The package **vMF** simulates von Mises-Fisher distribution ($\mathcal{M}$). Unlike the package [**movMF**](https://CRAN.R-project.org/package=movMF) [@hornik2014movmf], which simulates and estimates mixtures of $\mathcal{M}$, **vFM** performs  fast sampling as its source code is written in C++. **vFM** also computes the density and the normalization constant of $\mathcal{M}$.

The von Mises-Fisher distribution is used to model coordinates on a hypersphere of dimension $p \ge 2$. Roughly speaking, it is the equivalent of the normal distribution on a hypersphere.
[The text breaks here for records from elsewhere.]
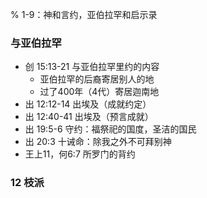 % 1-9：神和言约，亚伯拉罕和启示录

### 与亚伯拉罕

- 创 15:13-21 与亚伯拉罕里约的内容
    - 亚伯拉罕的后裔寄居别人的地
    - 过了400年（4代）寄居迦南地
- 出 12:12-14 出埃及（成就约定）
- 出 12:40-41 出埃及（预言成就）
- 出 19:5-6 守约：福祭祀的国度，圣洁的国民
- 出 20:3 十诫命：除我之外不可拜别神
- 王上11，何6:7 所罗门的背约

### 12 枝派
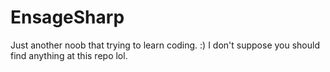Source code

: # EnsageSharp
Just another noob that trying to learn coding. :)
I don't suppose you should find anything at this repo lol.

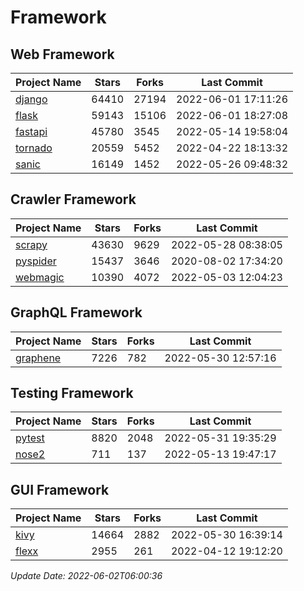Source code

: # Framework

## Web Framework
| Project Name | Stars | Forks | Last Commit |
| ------------ | ----- | ----- | ----------- |
| [django](https://github.com/django/django) | 64410 | 27194 | 2022-06-01 17:11:26 |
| [flask](https://github.com/pallets/flask) | 59143 | 15106 | 2022-06-01 18:27:08 |
| [fastapi](https://github.com/tiangolo/fastapi) | 45780 | 3545 | 2022-05-14 19:58:04 |
| [tornado](https://github.com/tornadoweb/tornado) | 20559 | 5452 | 2022-04-22 18:13:32 |
| [sanic](https://github.com/sanic-org/sanic) | 16149 | 1452 | 2022-05-26 09:48:32 |

## Crawler Framework
| Project Name | Stars | Forks | Last Commit |
| ------------ | ----- | ----- | ----------- |
| [scrapy](https://github.com/scrapy/scrapy) | 43630 | 9629 | 2022-05-28 08:38:05 |
| [pyspider](https://github.com/binux/pyspider) | 15437 | 3646 | 2020-08-02 17:34:20 |
| [webmagic](https://github.com/code4craft/webmagic) | 10390 | 4072 | 2022-05-03 12:04:23 |

## GraphQL Framework
| Project Name | Stars | Forks | Last Commit |
| ------------ | ----- | ----- | ----------- |
| [graphene](https://github.com/graphql-python/graphene) | 7226 | 782 | 2022-05-30 12:57:16 |

## Testing Framework
| Project Name | Stars | Forks | Last Commit |
| ------------ | ----- | ----- | ----------- |
| [pytest](https://github.com/pytest-dev/pytest) | 8820 | 2048 | 2022-05-31 19:35:29 |
| [nose2](https://github.com/nose-devs/nose2) | 711 | 137 | 2022-05-13 19:47:17 |

## GUI Framework
| Project Name | Stars | Forks | Last Commit |
| ------------ | ----- | ----- | ----------- |
| [kivy](https://github.com/kivy/kivy) | 14664 | 2882 | 2022-05-30 16:39:14 |
| [flexx](https://github.com/flexxui/flexx) | 2955 | 261 | 2022-04-12 19:12:20 |

*Update Date: 2022-06-02T06:00:36*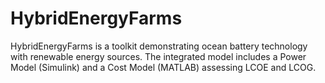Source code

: # HybridEnergyFarms
HybridEnergyFarms is a toolkit demonstrating ocean battery technology with renewable energy sources. The integrated model includes a Power Model (Simulink) and a Cost Model (MATLAB) assessing LCOE and LCOG.
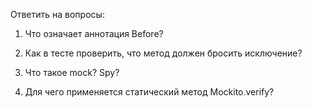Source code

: Ответить на вопросы:

1. Что означает аннотация Before?

1. Как в тесте проверить, что метод должен бросить исключение?

1. Что такое mock? Spy?

1. Для чего применяется статический метод Mockito.verify?

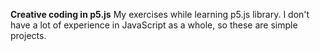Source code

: **Creative coding in p5.js**
My exercises while learning p5.js library. I don't have a lot of experience in JavaScript as a whole, so these are simple projects.
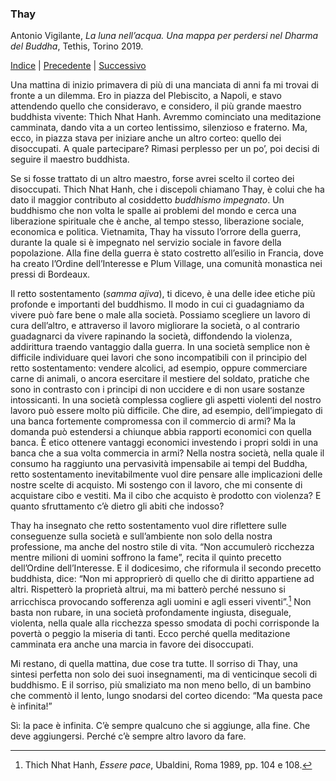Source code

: <link rel="stylesheet" href="../assets/style.css">

### Thay

Antonio Vigilante, _La luna nell’acqua. Una mappa per perdersi nel Dharma del Buddha_, Tethis, Torino 2019.

[Indice](index.md) | [Precedente](che-fare.md) | [Successivo](dimore.md)

Una mattina di inizio primavera di più di una manciata di anni fa mi trovai di fronte a un dilemma. Ero in piazza del Plebiscito, a Napoli, e stavo attendendo quello che consideravo, e considero, il più grande maestro buddhista vivente: Thich Nhat Hanh. Avremmo cominciato una meditazione camminata, dando vita a un corteo lentissimo, silenzioso e fraterno. Ma, ecco, in piazza stava per iniziare anche un altro corteo: quello dei disoccupati. A quale partecipare? Rimasi perplesso per un po’, poi decisi di seguire il maestro buddhista.

Se si fosse trattato di un altro maestro, forse avrei scelto il corteo dei disoccupati. Thich Nhat Hanh, che i discepoli chiamano Thay, è colui che ha dato il maggior contributo al cosiddetto _buddhismo impegnato_. Un buddhismo che non volta le spalle ai problemi del mondo e cerca una liberazione spirituale che è anche, al tempo stesso, liberazione sociale, economica e politica. Vietnamita, Thay ha vissuto l’orrore della guerra, durante la quale si è impegnato nel servizio sociale in favore della popolazione. Alla fine della guerra è stato costretto all’esilio in Francia, dove ha creato l’Ordine dell’Interesse e Plum Village, una comunità monastica nei pressi di Bordeaux.

Il retto sostentamento (_samma ajiva_), ti dicevo, è una delle idee etiche più profonde e importanti del buddhismo. Il modo in cui ci guadagniamo da vivere può fare bene o male alla società. Possiamo scegliere un lavoro di cura dell’altro, e attraverso il lavoro migliorare la società, o al contrario guadagnarci da vivere rapinando la società, diffondendo la violenza, addirittura traendo vantaggio dalla guerra. In una società semplice non è difficile individuare quei lavori che sono incompatibili con il principio del retto sostentamento: vendere alcolici, ad esempio, oppure commerciare carne di animali, o ancora esercitare il mestiere del soldato, pratiche che sono in contrasto con i principi di non uccidere e di non usare sostanze intossicanti. In una società complessa cogliere gli aspetti violenti del nostro lavoro può essere molto più difficile. Che dire, ad esempio, dell’impiegato di una banca fortemente compromessa con il commercio di armi? Ma la domanda può estendersi a chiunque abbia rapporti economici con quella banca. È etico ottenere vantaggi economici investendo i propri soldi in una banca che a sua volta commercia in armi? Nella nostra società, nella quale il consumo ha raggiunto una pervasività impensabile ai tempi del Buddha, retto sostentamento inevitabilmente vuol dire pensare alle implicazioni delle nostre scelte di acquisto. Mi sostengo con il lavoro, che mi consente di acquistare cibo e vestiti. Ma il cibo che acquisto è prodotto con violenza? E quanto sfruttamento c’è dietro gli abiti che indosso?

Thay ha insegnato che retto sostentamento vuol dire riflettere sulle conseguenze sulla società e sull’ambiente non solo della nostra professione, ma anche del nostro stile di vita. “Non accumulerò ricchezza mentre milioni di uomini soffrono la fame”, recita il quinto precetto dell’Ordine dell’Interesse. E il dodicesimo, che riformula il secondo precetto buddhista, dice: “Non mi approprierò di quello che di diritto appartiene ad altri. Rispetterò la proprietà altrui, ma mi batterò perché nessuno si arricchisca provocando sofferenza agli uomini e agli esseri viventi”.[^46] Non basta non rubare, in una società profondamente ingiusta, diseguale, violenta, nella quale alla ricchezza spesso smodata di pochi corrisponde la povertà o peggio la miseria di tanti. Ecco perché quella meditazione camminata era anche una marcia in favore dei disoccupati.

Mi restano, di quella mattina, due cose tra tutte. Il sorriso di Thay, una sintesi perfetta non solo dei suoi insegnamenti, ma di venticinque secoli di buddhismo. E il sorriso, più smaliziato ma non meno bello, di un bambino che commentò il lento, lungo snodarsi del corteo dicendo: “Ma questa pace è infinita!”

Sì: la pace è infinita. C’è sempre qualcuno che si aggiunge, alla fine. Che deve aggiungersi. Perché c’è sempre altro lavoro da fare.

[^46]: Thich Nhat Hanh, *Essere pace*, Ubaldini, Roma 1989, pp. 104 e 108.
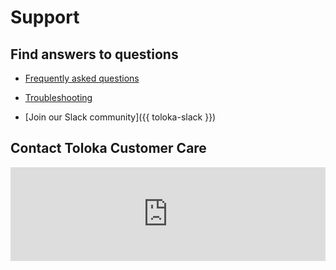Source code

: # Support

## Find answers to questions

- [Frequently asked questions](../faq/faq.md)

- [Troubleshooting](troubleshooting.md)

- [Join our Slack community]({{ toloka-slack }})

## Contact Toloka Customer Care

<iframe width="100%" frameborder="0" src="https://forms.yandex.com/surveys/13460895.b14e7083ea92ec27b157232f968e6cb6aedb3685/?lang=en&iframe=1&service=toloka-ai"></iframe>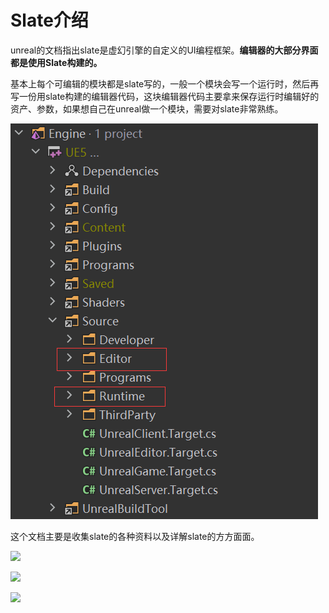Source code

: # Slate介绍

unreal的文档指出slate是虚幻引擎的自定义的UI编程框架。**编辑器的大部分界面都是使用Slate构建的。**



基本上每个可编辑的模块都是slate写的，一般一个模块会写一个运行时，然后再写一份用slate构建的编辑器代码，这块编辑器代码主要拿来保存运行时编辑好的资产、参数，如果想自己在unreal做一个模块，需要对slate非常熟练。



![](_static/Image/Slate/RuntimeAndEdit.png)

这个文档主要是收集slate的各种资料以及详解slate的方方面面。

![](https://github.com/pixel-Teee/GuGu/tree/main/src/Core/UI)

![](https://github.com/pixel-Teee/DoDoUI.git)

![](https://pixeleuphoria.com/blog/index.php/notes-on-docking-splitter-auis/)
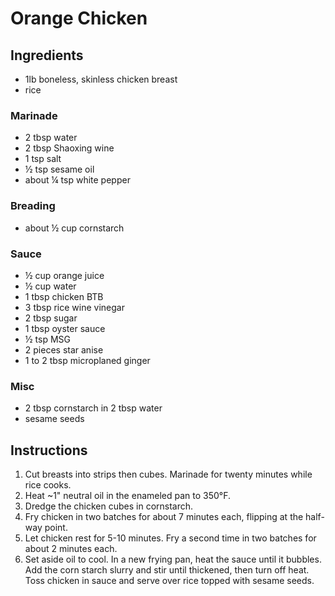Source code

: # Orange Chicken

## Ingredients

 - 1lb boneless, skinless chicken breast
 - rice

### Marinade

 - 2 tbsp water
 - 2 tbsp Shaoxing wine
 - 1 tsp salt
 - ½ tsp sesame oil
 - about ¼ tsp white pepper

### Breading

 - about ½ cup cornstarch

### Sauce

 - ½ cup orange juice
 - ½ cup water
 - 1 tbsp chicken BTB
 - 3 tbsp rice wine vinegar
 - 2 tbsp sugar
 - 1 tbsp oyster sauce
 - ½ tsp MSG
 - 2 pieces star anise
 - 1 to 2 tbsp microplaned ginger

### Misc

 - 2 tbsp cornstarch in 2 tbsp water
 - sesame seeds

## Instructions

 1. Cut breasts into strips then cubes. Marinade for twenty minutes while rice cooks.
 2. Heat ~1" neutral oil in the enameled pan to 350°F.
 3. Dredge the chicken cubes in cornstarch.
 4. Fry chicken in two batches for about 7 minutes each, flipping at the half-way point.
 5. Let chicken rest for 5-10 minutes. Fry a second time in two batches for about 2 minutes each.
 6. Set aside oil to cool. In a new frying pan, heat the sauce until it bubbles. Add the corn starch slurry and stir until thickened, then turn off heat. Toss chicken in sauce and serve over rice topped with sesame seeds.
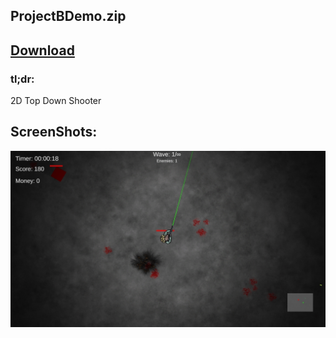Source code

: ## ProjectBDemo.zip

## <a href="https://github.com/MarcelvanDuijnDev/Unity_Builds/raw/main/ProjectB%20-%202D%20TopDownShooter/Build%20ProjectB%20Demo.rar"> Download </a>

### tl;dr:
2D Top Down Shooter

## ScreenShots:
<img align="center" src="https://raw.githubusercontent.com/MarcelvanDuijnDev/Unity_Builds/main/OtherFiles/ScreenShot_ProjectB_1.jpg">
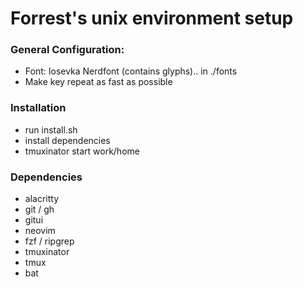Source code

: # Forrest's unix environment setup

### General Configuration:

  - Font: Iosevka Nerdfont (contains glyphs).. in ./fonts
  - Make key repeat as fast as possible

### Installation

  - run install.sh
  - install dependencies
  - tmuxinator start work/home

### Dependencies

  - alacritty
  - git / gh
  - gitui
  - neovim
  - fzf / ripgrep
  - tmuxinator
  - tmux
  - bat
As the normal distribution, $\mathcal{M}$ is characterized by two parameters. The location (or mean directional) parameter $\boldsymbol{\mu}$ around which draws will be concentrated and the intensity parameter $\eta$ which measures the intensity of concentration of the draws around $\boldsymbol{\mu}$. The higher $\eta$, the more the draws are concentrated around $\boldsymbol{\mu}$. Compared to the normal distribution, $\boldsymbol{\mu}$ is similar to the mean parameter of the normal distribution and $1/\eta$ is similar to the standard deviation.

There are several definitions of the density function of $\mathcal{M}$. In this package, the density is normalized by the uniform distribution without loss of generality. This is also the case in @mardia2009directional and @hornik2013conjugate.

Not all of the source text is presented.